Saturday 13 August 2022

Staying On Track

No, ASLEF is not engaged in an unofficial strike. If it were, then the rail operators would have secured an injunction from the High Court.

The Government is defining not working on your rest day as striking, right when it is planning to ban strikes. The engine drivers are undeniably well-paid, but that should be a spur to join a trade union and to be active in it.

Moreover, they are striking not only to retain the real value of their pay, but also to prevent the classification of taking a day off as taking the strike action that will itself soon be illegal. On both counts, they are fighting for all of us.

Meanwhile, over at the RMT, Mick Lynch in his New Statesman interview defends "traditional values" and opposes "free movement". He also makes entirely commonsensical observations about the EU's role in fomenting the crisis in Ukraine, and about the problems of corruption and Nazism there.

At the time of the coup in 2014, Boris Johnson in his Daily Telegraph column said that about Ukraine. He will no doubt say it again as that column resumed just as all of this became what everyone pretended to have been saying all along. Although he was the Mayor of London at the time, no one told him to, "Stick to trains, you beastly little pleb." Nor will they.

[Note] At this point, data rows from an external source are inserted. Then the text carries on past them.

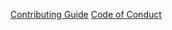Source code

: [Contributing Guide](https://github.com/JustinBeckwith/linkinator-action/blob/main/CONTRIBUTING.md)
[Code of Conduct](https://github.com/JustinBeckwith/linkinator-action/blob/main/CODE_OF_CONDUCT.md)
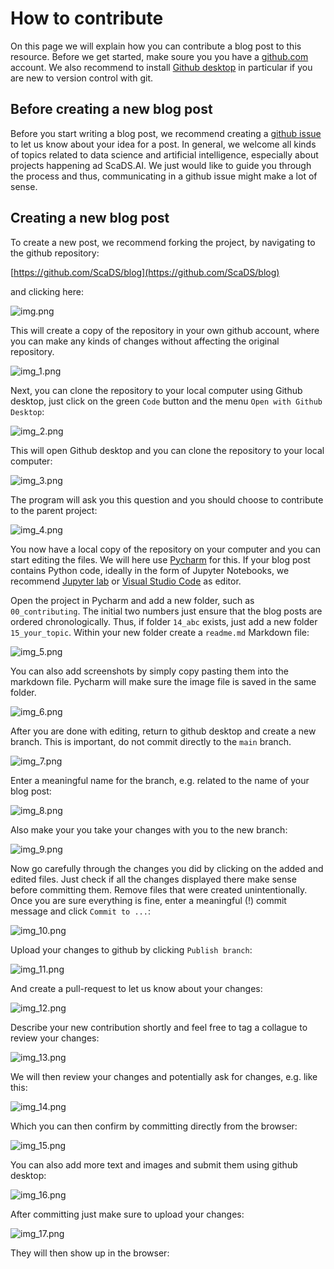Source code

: # How to contribute

On this page we will explain how you can contribute a blog post to this resource. 
Before we get started, make soure you you have a [github.com](https://github.com) account. 
We also recommend to install [Github desktop](https://desktop.github.com/) in particular if you are new to version control with git.

## Before creating a new blog post

Before you start writing a blog post, we recommend creating a [github issue](https://github.com/ScaDS/blog/issues/new) to let us know about your idea for a post. 
In general, we welcome all kinds of topics related to data science and artificial intelligence, especially about projects happening ad ScaDS.AI. 
We just would like to guide you through the process and thus, communicating in a github issue might make a lot of sense.

## Creating a new blog post

To create a new post, we recommend forking the project, by navigating to the github repository:

[https://github.com/ScaDS/blog](https://github.com/ScaDS/blog)

and clicking here:

![img.png](img.png)

This will create a copy of the repository in your own github account, where you can make any kinds of changes without affecting the original repository.

![img_1.png](img_1.png)

Next, you can clone the repository to your local computer using Github desktop, just click on the green `Code` button and the menu `Open with Github Desktop`:

![img_2.png](img_2.png)

This will open Github desktop and you can clone the repository to your local computer:

![img_3.png](img_3.png)

The program will ask you this question and you should choose to contribute to the parent project:

![img_4.png](img_4.png)

You now have a local copy of the repository on your computer and you can start editing the files.
We will here use [Pycharm](https://www.jetbrains.com/pycharm/) for this. If your blog post contains Python code, ideally in the form of Jupyter Notebooks, we recommend [Jupyter lab](https://jupyter.org/) or [Visual Studio Code](https://code.visualstudio.com/) as editor.

Open the project in Pycharm and add a new folder, such as `00_contributing`. The initial two numbers just ensure that the blog posts are ordered chronologically. Thus, if folder `14_abc` exists, just add a new folder `15_your_topic`. 
Within your new folder create a `readme.md` Markdown file:

![img_5.png](img_5.png)

You can also add screenshots by simply copy pasting them into the markdown file. 
Pycharm will make sure the image file is saved in the same folder.

![img_6.png](img_6.png)

After you are done with editing, return to github desktop and create a new branch. 
This is important, do not commit directly to the `main` branch.

![img_7.png](img_7.png)

Enter a meaningful name for the branch, e.g. related to the name of your blog post:

![img_8.png](img_8.png)

Also make your you take your changes with you to the new branch:

![img_9.png](img_9.png)

Now go carefully through the changes you did by clicking on the added and edited files.
Just check if all the changes displayed there make sense before committing them.
Remove files that were created unintentionally.
Once you are sure everything is fine, enter a meaningful (!) commit message and click `Commit to ...`:

![img_10.png](img_10.png)

Upload your changes to github by clicking `Publish branch`:

![img_11.png](img_11.png)

And create a pull-request to let us know about your changes:

![img_12.png](img_12.png)

Describe your new contribution shortly and feel free to tag a collague to review your changes:

![img_13.png](img_13.png)

We will then review your changes and potentially ask for changes, e.g. like this:

![img_14.png](img_14.png)

Which you can then confirm by committing directly from the browser:

![img_15.png](img_15.png)

You can also add more text and images and submit them using github desktop:

![img_16.png](img_16.png)

After committing just make sure to upload your changes:

![img_17.png](img_17.png)

They will then show up in the browser:


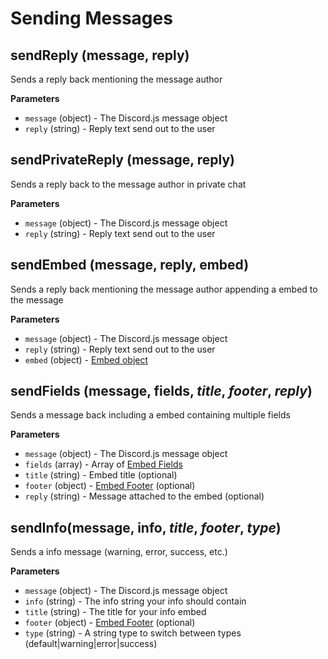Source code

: # Sending Messages

## sendReply (message, reply)
Sends a reply back mentioning the message author

**Parameters**
* `message` (object) - The Discord.js message object
* `reply` (string) - Reply text send out to the user

## sendPrivateReply (message, reply)
Sends a reply back to the message author in private chat

**Parameters**
* `message` (object) - The Discord.js message object
* `reply` (string) - Reply text send out to the user

## sendEmbed (message, reply, embed)
Sends a reply back mentioning the message author appending a embed to the message

**Parameters**
* `message` (object) - The Discord.js message object
* `reply` (string) - Reply text send out to the user
* `embed` (object) - [Embed object](https://discordapp.com/developers/docs/resources/channel#embed-object)

## sendFields (message, fields, *title*, *footer*, *reply*)
Sends a message back including a embed containing multiple fields

**Parameters**
* `message` (object) - The Discord.js message object
* `fields` (array) - Array of [Embed Fields](https://discordapp.com/developers/docs/resources/channel#embed-object)
* `title` (string) - Embed title (optional)
* `footer` (object) - [Embed Footer](https://discordapp.com/developers/docs/resources/channel#embed-object) (optional)
* `reply` (string) - Message attached to the embed (optional)

## sendInfo(message, info, *title*, *footer*, *type*)
Sends a info message (warning, error, success, etc.)

**Parameters**
* `message` (object) - The Discord.js message object
* `info` (string) - The info string your info should contain
* `title` (string) - The title for your info embed
* `footer` (object) - [Embed Footer](https://discordapp.com/developers/docs/resources/channel#embed-object) (optional)
* `type` (string) - A string type to switch between types (default|warning|error|success)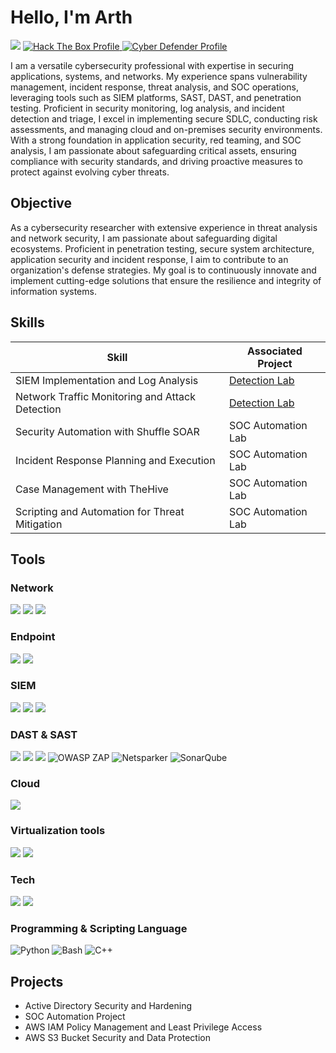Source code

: # Hello, I'm Arth 
<a href="https://linkedin.com/in/arthdoshi"><img src="https://img.shields.io/badge/-LinkedIn-0072b1?&style=for-the-badge&logo=linkedin&logoColor=white" /></a>
<a href="https://app.hackthebox.com/profile/1499413" target="_blank">
    <img src="https://img.shields.io/badge/-Hack%20The%20Box-9FEF00?&style=for-the-badge&logo=Hack%20The%20Box&logoColor=black" alt="Hack The Box Profile" />
</a>
<a href="https://cyberdefenders.org/p/arthdoshi05" target="_blank">
  <img src="https://img.shields.io/badge/-CyberDefender-0000FF?&style=for-the-badge&logo=CyberDefender&logoColor=black" alt="Cyber Defender Profile" />
 
</a>



I am a versatile cybersecurity professional with expertise in securing applications, systems, and networks. My experience spans vulnerability management, incident response, threat analysis, and SOC operations, leveraging tools such as SIEM platforms, SAST, DAST, and penetration testing. Proficient in security monitoring, log analysis, and incident detection and triage, I excel in implementing secure SDLC, conducting risk assessments, and managing cloud and on-premises security environments. With a strong foundation in application security, red teaming, and SOC analysis, I am passionate about safeguarding critical assets, ensuring compliance with security standards, and driving proactive measures to protect against evolving cyber threats.


## Objective
As a cybersecurity researcher with extensive experience in threat analysis and network security, I am passionate about safeguarding digital ecosystems. Proficient in penetration testing, secure system architecture, application security and incident response, I aim to contribute to an organization's defense strategies. My goal is to continuously innovate and implement cutting-edge solutions that ensure the resilience and integrity of information systems.

## Skills


| Skill                                         | Associated Project         |
|-----------------------------------------------|----------------------------|
| SIEM Implementation and Log Analysis          | <a href="https://google.com">Detection Lab</a>|
| Network Traffic Monitoring and Attack Detection | <a href="https://google.com">Detection Lab</a>|
| Security Automation with Shuffle SOAR         | SOC Automation Lab|
| Incident Response Planning and Execution      | SOC Automation Lab|
| Case Management with TheHive                  | SOC Automation Lab|
| Scripting and Automation for Threat Mitigation | SOC Automation Lab|

## Tools

### Network
<div>
    <img src="https://img.shields.io/badge/-Wireshark-1679A7?&style=for-the-badge&logo=Wireshark&logoColor=white" />
    <img src="https://img.shields.io/badge/-Suricata-EF3B2D?&style=for-the-badge&logo=Suricata&logoColor=white" />
    <img src="https://img.shields.io/badge/-Zeek-777BB4?&style=for-the-badge&logo=Zeek&logoColor=white" />
</div>

### Endpoint
<div>
    <img src="https://img.shields.io/badge/-Microsoft_Defender_for_Endpoint-00A4EF?&style=for-the-badge&logo=Microsoft&logoColor=white" />
    <img src="https://img.shields.io/badge/-Velociraptor-4B275F?&style=for-the-badge&logo=Velociraptor&logoColor=white" />
</div>

### SIEM
<div>
    <img src="https://img.shields.io/badge/-Qualys-0078D4?&style=for-the-badge&logo=Microsoft&logoColor=white" />
    <img src="https://img.shields.io/badge/-Splunk-000000?&style=for-the-badge&logo=Splunk&logoColor=white" />
    <img src="https://img.shields.io/badge/-Elastic-005571?&style=for-the-badge&logo=Elastic&logoColor=white" />
</div>

### DAST & SAST
<div>
    <img src="https://img.shields.io/badge/-Burp%20Suite-FE7A16?&style=for-the-badge&logo=Burp%20Suite&logoColor=white" />
    <img src="https://img.shields.io/badge/-Nessus-00A1E0?&style=for-the-badge&logo=Tenable&logoColor=white" />
    <img src="https://img.shields.io/badge/-Nuclei-2D68C4?&style=for-the-badge&logo=SimpleIcons&logoColor=white" />
    <img src="https://img.shields.io/badge/-OWASP%20ZAP-007396?&style=for-the-badge&logo=OWASP&logoColor=white" alt="OWASP ZAP" />
    <img src="https://img.shields.io/badge/-Netsparker-005571?&style=for-the-badge&logo=Netsparker&logoColor=white" alt="Netsparker" />
    <img src="https://img.shields.io/badge/-SonarQube-4E9BCD?&style=for-the-badge&logo=SonarQube&logoColor=white" alt="SonarQube" />

</div>

### Cloud
<div>
    <img src="https://img.shields.io/badge/-AWS-FF9900?&style=for-the-badge&logo=Amazon%20AWS&logoColor=white" />
<!--     <img src="https://img.shields.io/badge/-AWS%20IAM-232F3E?&style=for-the-badge&logo=Amazon%20AWS&logoColor=white" />
    <img src="https://img.shields.io/badge/-AWS%20KMS-FF9900?&style=for-the-badge&logo=Amazon%20AWS&logoColor=white" />
    <img src="https://img.shields.io/badge/-AWS%20VPC-232F3E?&style=for-the-badge&logo=Amazon%20AWS&logoColor=white" />
    <img src="https://img.shields.io/badge/-AWS%20S3-569A31?&style=for-the-badge&logo=Amazon%20AWS&logoColor=white" /> -->

</div>

### Virtualization tools
<div>
    <img src="https://img.shields.io/badge/-VMware-607078?&style=for-the-badge&logo=VMware&logoColor=white" />
    <img src="https://img.shields.io/badge/-VirtualBox-183A61?&style=for-the-badge&logo=VirtualBox&logoColor=white" />

</div>

### Tech
<div>
    <img src="https://img.shields.io/badge/-Active%20Directory-0078D4?&style=for-the-badge&logo=Microsoft&logoColor=white" />
    <img src="https://img.shields.io/badge/-LDAP-0052CC?&style=for-the-badge&logo=LDAP&logoColor=white" />
</div>

### Programming & Scripting Language
<div>
    <img src="https://img.shields.io/badge/-Python-3776AB?&style=for-the-badge&logo=Python&logoColor=white" alt="Python" />
    <img src="https://img.shields.io/badge/-Bash-4EAA25?&style=for-the-badge&logo=GNU%20Bash&logoColor=white" alt="Bash" />
    <img src="https://img.shields.io/badge/-C++-00599C?&style=for-the-badge&logo=C%2B%2B&logoColor=white" alt="C++" />


</div>

## Projects
- Active Directory Security and Hardening
- SOC Automation Project
- AWS IAM Policy Management and Least Privilege Access
- AWS S3 Bucket Security and Data Protection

But that's liberals for you. The liberal bourgeoisie, which is always calling for wars, practically never joins the Armed Forces voluntarily, and is adept at arranging cushy numbers for itself even in periods of conscription. In a way, that is just as well. Most MPs and their retainers, or the columnists and leader writers on The Times and The Guardian, or the interviewers on the New Statesman: give yourself a good laugh by trying to imagine them on the battlefield. Yet they are wild-eyed in their zeal to inflict that very fate on other people. People like Brother Lynch and his union's members, of course.

And look what the liberal bourgeoisie did, not least in the form of the Parliamentary Labour Party and of the Labour Party's staff, when a politician came along who called its bluff on being prepared to pay more to alleviate poverty and to improve public services. Of course, the likes of Dan Hodges and Ayesha Hazarika have gone all faux radical now that there is no longer any threat that what they were purporting to propose might really be attempted.

Or isn't there? How I long to see the Labour three-line whip to vote against anything more than Keir Starmer's and Rachel Reeves's offer to give each household a whopping 15p per day while compensating the energy companies for that affront. Or to vote against the renationalisation of water. Or to vote against the renationalisation of the railways, finally leading the long-disaffiliated RMT to be joined by the TSSA, which nominated Starmer for Leader, and by ASLEF. Like the RMT, whatever else they might then do, they would not stop funding candidates for election. Not long now.